[Start of Attachment]

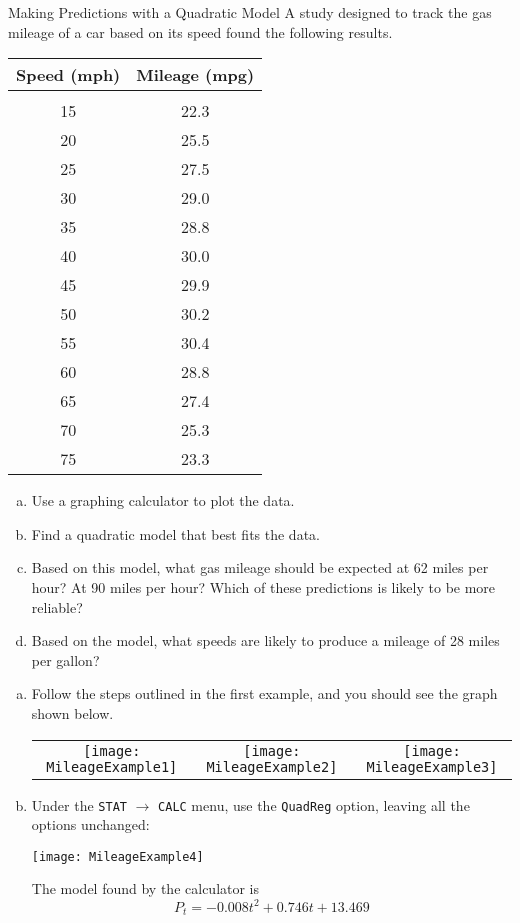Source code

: \begin{example}{Making Predictions with a Quadratic Model}
A study designed to track the gas mileage of a car based on its speed found the following results.
\begin{center}
\begin{tabular}{c c}
\textbf{Speed (mph)} & \textbf{Mileage (mpg)}\\
\hline
& \\
15 & 22.3\\
20 & 25.5\\
25 & 27.5\\
30 & 29.0\\
35 & 28.8\\
40 & 30.0\\
45 & 29.9\\
50 & 30.2\\
55 & 30.4\\
60 & 28.8\\
65 & 27.4\\
70 & 25.3\\
75 & 23.3
\end{tabular}
\end{center}

\begin{enumerate}[(a)]
\item Use a graphing calculator to plot the data.
\item Find a quadratic model that best fits the data.
\item Based on this model, what gas mileage should be expected at 62 miles per hour?  At 90 miles per hour?  Which of these predictions is likely to be more reliable?
\item Based on the model, what speeds are likely to produce a mileage of 28 miles per gallon?
\end{enumerate}

\sol
\begin{enumerate}[(a)]
\item Follow the steps outlined in the first example, and you should see the graph shown below.
\begin{center}
\begin{tabular}{c c c}
\texttt{[image: MileageExample1]}
& \texttt{[image: MileageExample2]}
& \texttt{[image: MileageExample3]}
\end{tabular}
\end{center}

\item Under the \texttt{STAT} $\longrightarrow$ \texttt{CALC} menu, use the \texttt{QuadReg} option, leaving all the options unchanged:
\begin{center}
\texttt{[image: MileageExample4]}
\end{center}
The model found by the calculator is \[\boxed{P_t = -0.008t^2 + 0.746t + 13.469}\]
\pagebreak


\end{enumerate}
\end{example}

[End of Attachment]

# Instructions for the task
Among the lines above, list those that contain the word "likely".

# Answer
\item Based on this model, what gas mileage should be expected at 62 miles per hour?  At 90 miles per hour?  Which of these predictions is likely to be more reliable?
\item Based on the model, what speeds are likely to produce a mileage of 28 miles per gallon?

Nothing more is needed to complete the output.